The Azure Sphere security architecture permits Microsoft to act like a cloud-assisted security broker (CASB), controlling operating system updates, patches and fixes to IoT devices authenticated using a security certificate-based protocol and infrastructure. Security brokerage software is already popular in enterprise installations for its ability to serve as an authenticating and attesting gateway for access, updates, upgrades and more. 

Azure Sphere-controlled devices could be embedded in IoT applications ranging from manufacturing sensors, logistics controllers, transactional data sensors, robotic devices and/or appliances of many kinds.

Microsoft partner MediaTek has produced an initial sample of the MCU, the System On A Chip/SoC MT3620 Platform.

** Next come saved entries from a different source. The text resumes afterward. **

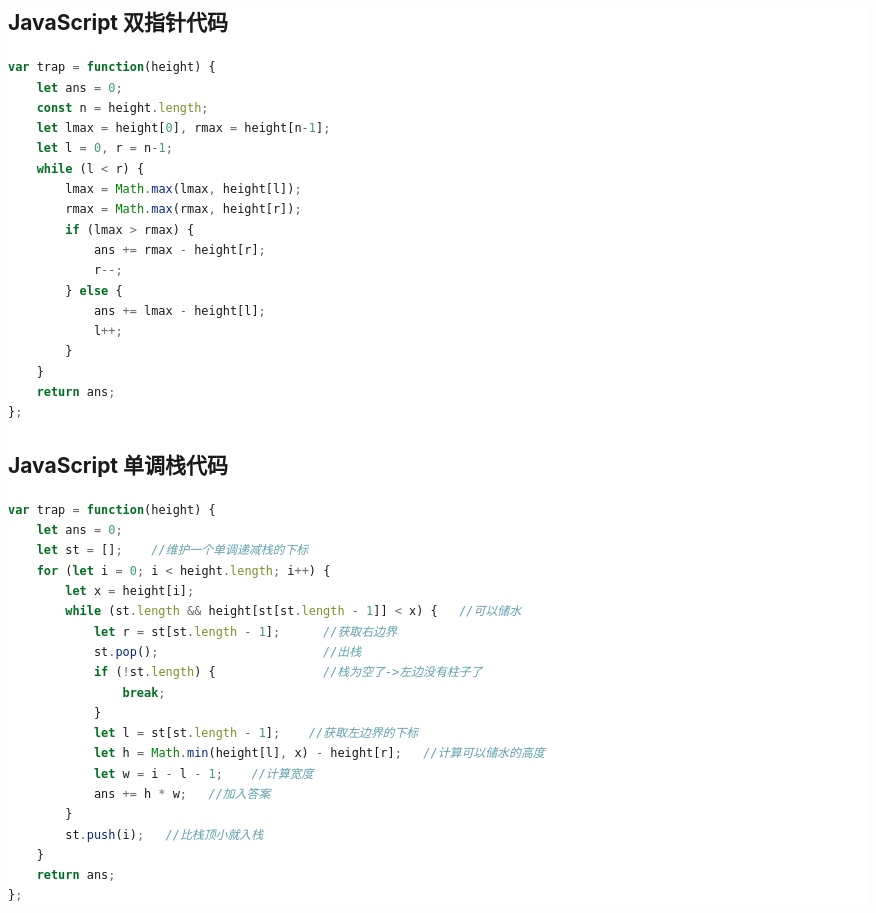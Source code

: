 ## JavaScript 双指针代码

```JavaScript
var trap = function(height) {
    let ans = 0;
    const n = height.length;
    let lmax = height[0], rmax = height[n-1];
    let l = 0, r = n-1;
    while (l < r) {
        lmax = Math.max(lmax, height[l]);
        rmax = Math.max(rmax, height[r]);
        if (lmax > rmax) {
            ans += rmax - height[r];
            r--;
        } else {
            ans += lmax - height[l];
            l++;
        }
    }
    return ans;
};
```

## JavaScript 单调栈代码

```JavaScript
var trap = function(height) {
    let ans = 0;
    let st = [];    //维护一个单调递减栈的下标
    for (let i = 0; i < height.length; i++) {
        let x = height[i];
        while (st.length && height[st[st.length - 1]] < x) {   //可以储水
            let r = st[st.length - 1];      //获取右边界
            st.pop();                       //出栈
            if (!st.length) {               //栈为空了->左边没有柱子了
                break;
            }
            let l = st[st.length - 1];    //获取左边界的下标
            let h = Math.min(height[l], x) - height[r];   //计算可以储水的高度
            let w = i - l - 1;    //计算宽度
            ans += h * w;   //加入答案
        }
        st.push(i);   //比栈顶小就入栈
    }
    return ans;
};
```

This prototyping platfom is based on the ARM Cortex-A7 CPU architecture, containing three user-accessible processor cores and a fourth isolated core that handles “secure boot” and “secure system operation,” according to MediaTek. An additional Andes RISC N9 core is dedicated to handling WiFi 802.11a/b/g/n dual band communication. 

OS updates and app distribution for the IoT devices are delivered via certificate-based authentication from Microsoft, according to company documents. While app and OS updates come from Microsoft, app data and telemetry can be targeted to a developer’s choice of targets, including local/on-premises hosts/servers or through communications to cloud-based targets.

Smith has pledged support for devices through a 10-year update cycle. That’s longer than the usual length of support offered for other Linux distributions, and is seen as necessary to assure a long depreciation life for deployed IoT devices.

This is the first time Microsoft has released a Linux distribution for use in edge devices. Already popular on a wide variety of devices such as Raspberry Pi and other sub-tablet form factor devices, Linux has proven a popular development platform for the IoT marketplace, where device form factors range from tiny embedded single-chip systems to sophisticated platforms to a broad range of consumer devices.